**About this exercise:** A precise copy of the data is required, with every picture left out.

**Exercise data:**

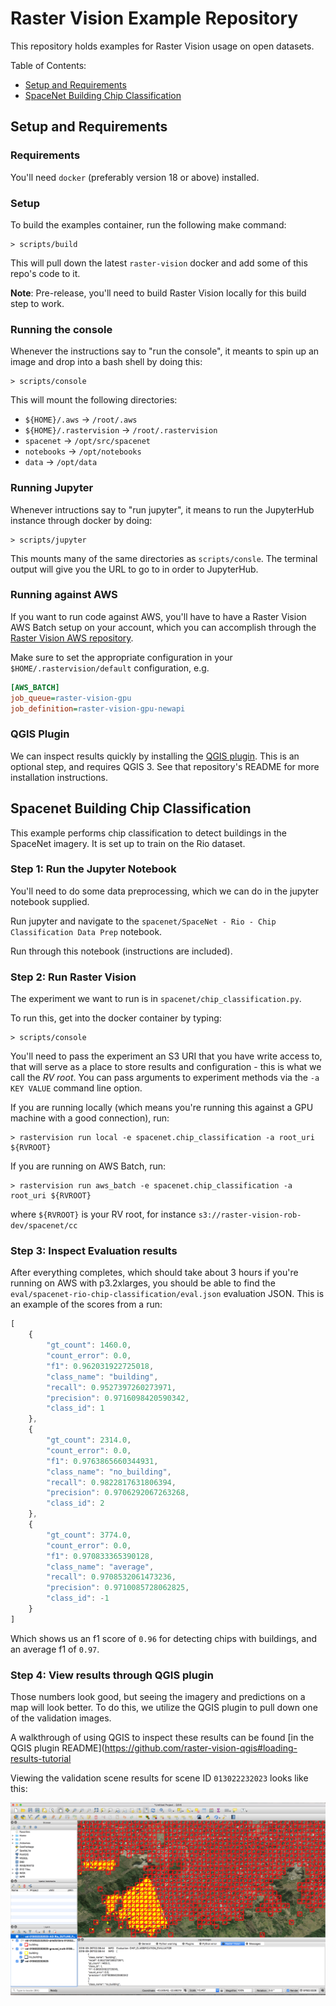 # Raster Vision Example Repository

This repository holds examples for Raster Vision usage on open datasets.

Table of Contents:
- [Setup and Requirements](#setup-and-requirements)
- [SpaceNet Building Chip Classification](#spacenet-building-chip-classification)

## Setup and Requirements

### Requirements

You'll need `docker` (preferably version 18 or above) installed.

### Setup

To build the examples container, run the following make command:

```shell
> scripts/build
```

This will pull down the latest `raster-vision` docker and add some of this repo's code to it.

__Note__: Pre-release, you'll need to build Raster Vision locally for this build step to work.

### Running the console

Whenever the instructions say to "run the console", it meants to spin up an image and drop into a bash shell by doing this:

```shell
> scripts/console
```

This will mount the following directories:
- `${HOME}/.aws` -> `/root/.aws`
- `${HOME}/.rastervision` -> `/root/.rastervision`
- `spacenet` -> `/opt/src/spacenet`
- `notebooks` -> `/opt/notebooks`
- `data` -> `/opt/data`

### Running Jupyter

Whenever intructions say to "run jupyter", it means to run the JupyterHub instance through docker by doing:

```shell
> scripts/jupyter
```

This mounts many of the same directories as `scripts/consle`. The terminal output will give you the URL to go to in order to JupyterHub.

### Running against AWS

If you want to run code against AWS, you'll have to have a Raster Vision AWS Batch setup
on your account, which you can accomplish through the [Raster Vision AWS repository](https://github.com/azavea/raster-vision-aws).

Make sure to set the appropriate configuration in your `$HOME/.rastervision/default` configuration, e.g.

```ini
[AWS_BATCH]
job_queue=raster-vision-gpu
job_definition=raster-vision-gpu-newapi
```

### QGIS Plugin

We can inspect results quickly by installing the [QGIS plugin](https://github.com/azavea/raster-vision-aws). This is an optional step, and requires QGIS 3. See that repository's README for more installation instructions.

## Spacenet Building Chip Classification

This example performs chip classification to detect buildings in the SpaceNet imagery.
It is set up to train on the Rio dataset.

### Step 1: Run the Jupyter Notebook

You'll need to do some data preprocessing, which we can do in the jupyter notebook supplied.

Run jupyter and navigate to the `spacenet/SpaceNet - Rio - Chip Classification Data Prep` notebook.

Run through this notebook (instructions are included).

### Step 2: Run Raster Vision

The experiment we want to run is in `spacenet/chip_classification.py`.

To run this, get into the docker container by typing:

```
> scripts/console
```

You'll need to pass the experiment an S3 URI that you have write access to, that will serve as a place to store results and configuration - this is what we call the _RV root_. You can pass arguments to experiment methods via the `-a KEY VALUE` command line option.

If you are running locally (which means you're running this against a GPU machine with a good connection), run:

```
> rastervision run local -e spacenet.chip_classification -a root_uri ${RVROOT}
```

If you are running on AWS Batch, run:
```
> rastervision run aws_batch -e spacenet.chip_classification -a root_uri ${RVROOT}
```

where `${RVROOT}` is your RV root, for instance `s3://raster-vision-rob-dev/spacenet/cc`

### Step 3: Inspect Evaluation results

After everything completes, which should take about 3 hours if you're running on AWS with p3.2xlarges,
you should be able to find the `eval/spacenet-rio-chip-classification/eval.json` evaluation
JSON. This is an example of the scores from a run:

```javascript
[
    {
        "gt_count": 1460.0,
        "count_error": 0.0,
        "f1": 0.962031922725018,
        "class_name": "building",
        "recall": 0.9527397260273971,
        "precision": 0.9716098420590342,
        "class_id": 1
    },
    {
        "gt_count": 2314.0,
        "count_error": 0.0,
        "f1": 0.9763865660344931,
        "class_name": "no_building",
        "recall": 0.9822817631806394,
        "precision": 0.9706292067263268,
        "class_id": 2
    },
    {
        "gt_count": 3774.0,
        "count_error": 0.0,
        "f1": 0.970833365390128,
        "class_name": "average",
        "recall": 0.9708532061473236,
        "precision": 0.9710085728062825,
        "class_id": -1
    }
]
```

Which shows us an f1 score of `0.96` for detecting chips with buildings, and an average f1 of `0.97`.

### Step 4: View results through QGIS plugin

Those numbers look good, but seeing the imagery and predictions on a map will look better.
To do this, we utilize the QGIS plugin to pull down one of the validation images.

A walkthrough of using QGIS to inspect these results can be found [in the QGIS plugin README](https://github.com/raster-vision-qgis#loading-results-tutorial

Viewing the validation scene results for scene ID `013022232023` looks like this:

![QGIS results explorer](img/qgis-spacenet-cc.png)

**Your solution:**
 # Raster Vision Example Repository

This repository holds examples for Raster Vision usage on open datasets.

Table of Contents:
- [Setup and Requirements](#setup-and-requirements)
- [SpaceNet Building Chip Classification](#spacenet-building-chip-classification)

## Setup and Requirements

### Requirements

You'll need `docker` (preferably version 18 or above) installed.

### Setup

To build the examples container, run the following make command:

```shell
> scripts/build
```

This will pull down the latest `raster-vision` docker and add some of this repo's code to it.

__Note__: Pre-release, you'll need to build Raster Vision locally for this build step to work.

### Running the console

Whenever the instructions say to "run the console", it meants to spin up an image and drop into a bash shell by doing this:

```shell
> scripts/console
```

This will mount the following directories:
- `${HOME}/.aws` -> `/root/.aws`
- `${HOME}/.rastervision` -> `/root/.rastervision`
- `spacenet` -> `/opt/src/spacenet`
- `notebooks` -> `/opt/notebooks`
- `data` -> `/opt/data`

### Running Jupyter

Whenever intructions say to "run jupyter", it means to run the JupyterHub instance through docker by doing:

```shell
> scripts/jupyter
```

This mounts many of the same directories as `scripts/consle`. The terminal output will give you the URL to go to in order to JupyterHub.

### Running against AWS

If you want to run code against AWS, you'll have to have a Raster Vision AWS Batch setup
on your account, which you can accomplish through the [Raster Vision AWS repository](https://github.com/azavea/raster-vision-aws).

Make sure to set the appropriate configuration in your `$HOME/.rastervision/default` configuration, e.g.

```ini
[AWS_BATCH]
job_queue=raster-vision-gpu
job_definition=raster-vision-gpu-newapi
```

### QGIS Plugin

We can inspect results quickly by installing the [QGIS plugin](https://github.com/azavea/raster-vision-aws). This is an optional step, and requires QGIS 3. See that repository's README for more installation instructions.

## Spacenet Building Chip Classification

This example performs chip classification to detect buildings in the SpaceNet imagery.
It is set up to train on the Rio dataset.

### Step 1: Run the Jupyter Notebook

You'll need to do some data preprocessing, which we can do in the jupyter notebook supplied.

Run jupyter and navigate to the `spacenet/SpaceNet - Rio - Chip Classification Data Prep` notebook.

Run through this notebook (instructions are included).

### Step 2: Run Raster Vision

The experiment we want to run is in `spacenet/chip_classification.py`.

To run this, get into the docker container by typing:

```
> scripts/console
```

You'll need to pass the experiment an S3 URI that you have write access to, that will serve as a place to store results and configuration - this is what we call the _RV root_. You can pass arguments to experiment methods via the `-a KEY VALUE` command line option.

If you are running locally (which means you're running this against a GPU machine with a good connection), run:

```
> rastervision run local -e spacenet.chip_classification -a root_uri ${RVROOT}
```

If you are running on AWS Batch, run:
```
> rastervision run aws_batch -e spacenet.chip_classification -a root_uri ${RVROOT}
```

where `${RVROOT}` is your RV root, for instance `s3://raster-vision-rob-dev/spacenet/cc`

### Step 3: Inspect Evaluation results

After everything completes, which should take about 3 hours if you're running on AWS with p3.2xlarges,
you should be able to find the `eval/spacenet-rio-chip-classification/eval.json` evaluation
JSON. This is an example of the scores from a run:

```javascript
[
    {
        "gt_count": 1460.0,
        "count_error": 0.0,
        "f1": 0.962031922725018,
        "class_name": "building",
        "recall": 0.9527397260273971,
        "precision": 0.9716098420590342,
        "class_id": 1
    },
    {
        "gt_count": 2314.0,
        "count_error": 0.0,
        "f1": 0.9763865660344931,
        "class_name": "no_building",
        "recall": 0.9822817631806394,
        "precision": 0.9706292067263268,
        "class_id": 2
    },
    {
        "gt_count": 3774.0,
        "count_error": 0.0,
        "f1": 0.970833365390128,
        "class_name": "average",
        "recall": 0.9708532061473236,
        "precision": 0.9710085728062825,
        "class_id": -1
    }
]
```

Which shows us an f1 score of `0.96` for detecting chips with buildings, and an average f1 of `0.97`.

### Step 4: View results through QGIS plugin

Those numbers look good, but seeing the imagery and predictions on a map will look better.
To do this, we utilize the QGIS plugin to pull down one of the validation images.

A walkthrough of using QGIS to inspect these results can be found [in the QGIS plugin README](https://github.com/raster-vision-qgis#loading-results-tutorial

Viewing the validation scene results for scene ID `013022232023` looks like this:

![QGIS results explorer](img/qgis-spacenet-cc.png)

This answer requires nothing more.